(Pictures paired with source code)
>>>

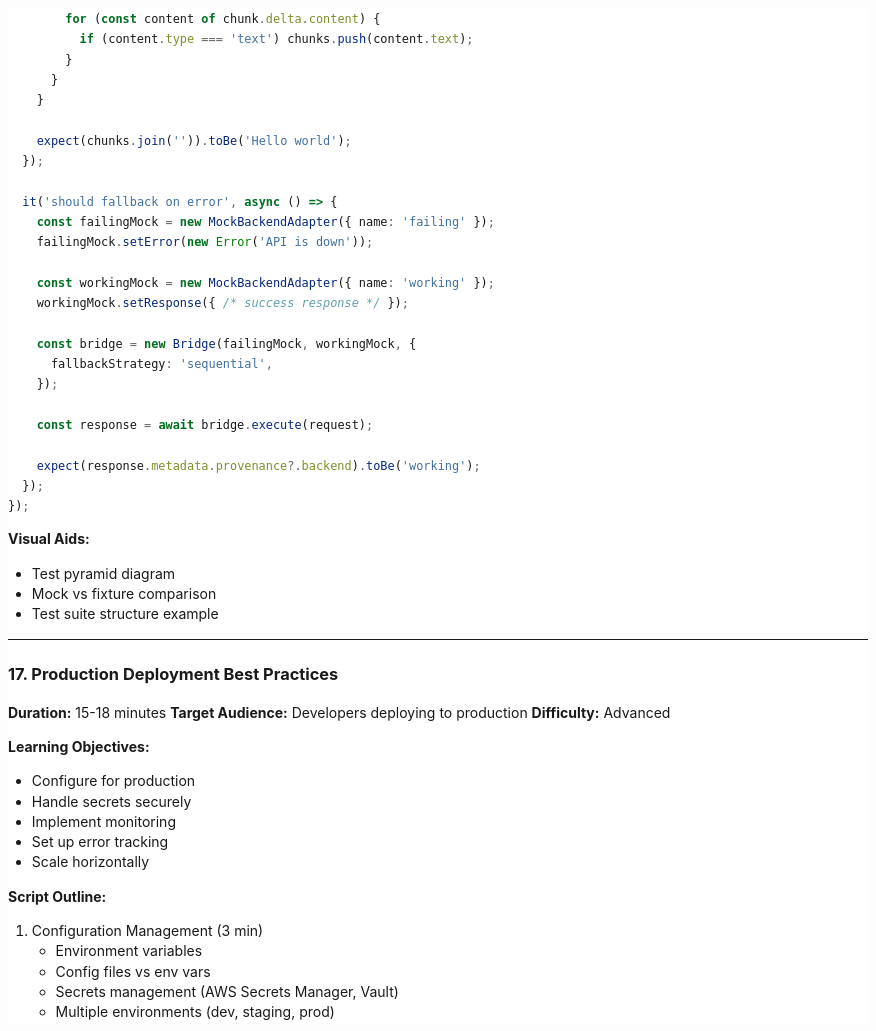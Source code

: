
 ```typescript
        for (const content of chunk.delta.content) {
          if (content.type === 'text') chunks.push(content.text);
        }
      }
    }

    expect(chunks.join('')).toBe('Hello world');
  });

  it('should fallback on error', async () => {
    const failingMock = new MockBackendAdapter({ name: 'failing' });
    failingMock.setError(new Error('API is down'));

    const workingMock = new MockBackendAdapter({ name: 'working' });
    workingMock.setResponse({ /* success response */ });

    const bridge = new Bridge(failingMock, workingMock, {
      fallbackStrategy: 'sequential',
    });

    const response = await bridge.execute(request);

    expect(response.metadata.provenance?.backend).toBe('working');
  });
});
```

**Visual Aids:**
- Test pyramid diagram
- Mock vs fixture comparison
- Test suite structure example

---

### 17. Production Deployment Best Practices
**Duration:** 15-18 minutes
**Target Audience:** Developers deploying to production
**Difficulty:** Advanced

**Learning Objectives:**
- Configure for production
- Handle secrets securely
- Implement monitoring
- Set up error tracking
- Scale horizontally

**Script Outline:**
1. Configuration Management (3 min)
   - Environment variables
   - Config files vs env vars
   - Secrets management (AWS Secrets Manager, Vault)
   - Multiple environments (dev, staging, prod)
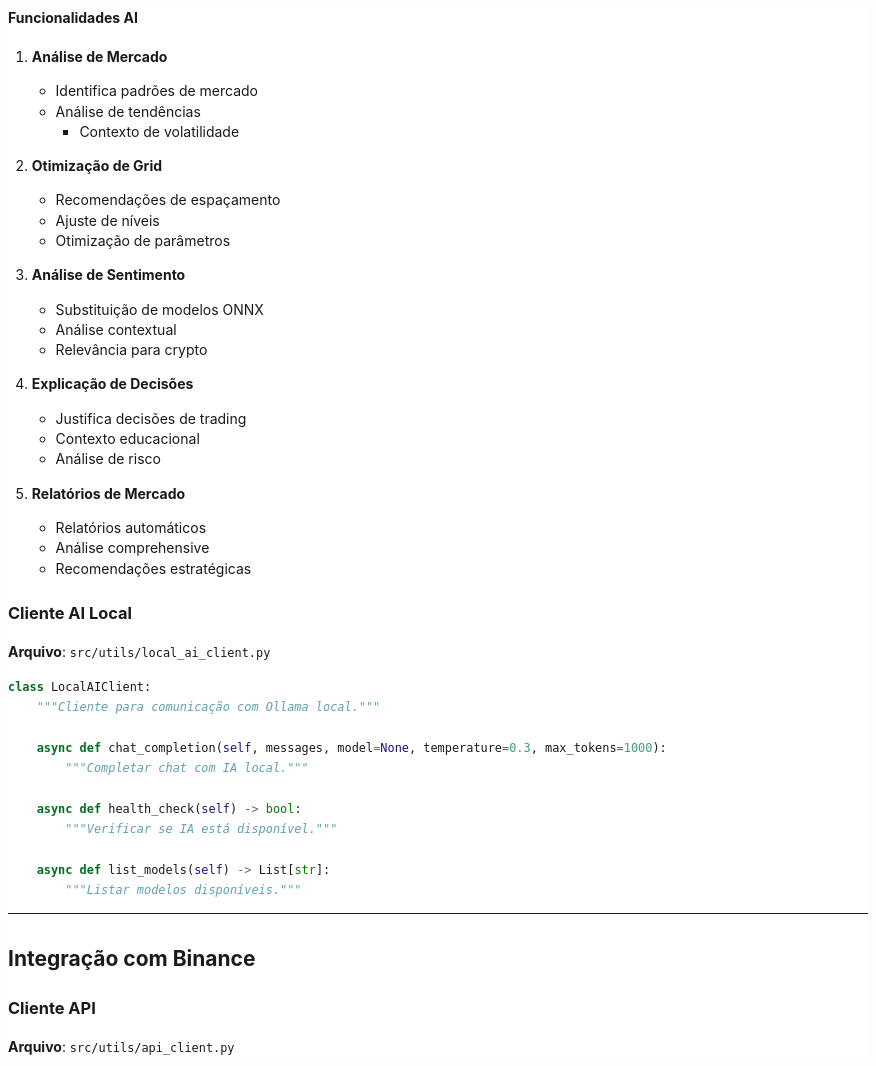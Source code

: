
 ```yaml
```

#### Funcionalidades AI

1. **Análise de Mercado**
   - Identifica padrões de mercado
   - Análise de tendências
      - Contexto de volatilidade

2. **Otimização de Grid**
   - Recomendações de espaçamento
   - Ajuste de níveis
   - Otimização de parâmetros

3. **Análise de Sentimento**
   - Substituição de modelos ONNX
   - Análise contextual
   - Relevância para crypto

4. **Explicação de Decisões**
   - Justifica decisões de trading
   - Contexto educacional
   - Análise de risco

5. **Relatórios de Mercado**
   - Relatórios automáticos
   - Análise comprehensive
   - Recomendações estratégicas

### Cliente AI Local

**Arquivo**: `src/utils/local_ai_client.py`

```python
class LocalAIClient:
    """Cliente para comunicação com Ollama local."""
    
    async def chat_completion(self, messages, model=None, temperature=0.3, max_tokens=1000):
        """Completar chat com IA local."""
    
    async def health_check(self) -> bool:
        """Verificar se IA está disponível."""
    
    async def list_models(self) -> List[str]:
        """Listar modelos disponíveis."""
```

---

## Integração com Binance

### Cliente API

**Arquivo**: `src/utils/api_client.py`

<<<

• **EXERCISE DETAILS**: Every line in the data that holds the string "Test" should be copied.

• **COMPLETED TASK**:
- Test pyramid diagram
- Test suite structure example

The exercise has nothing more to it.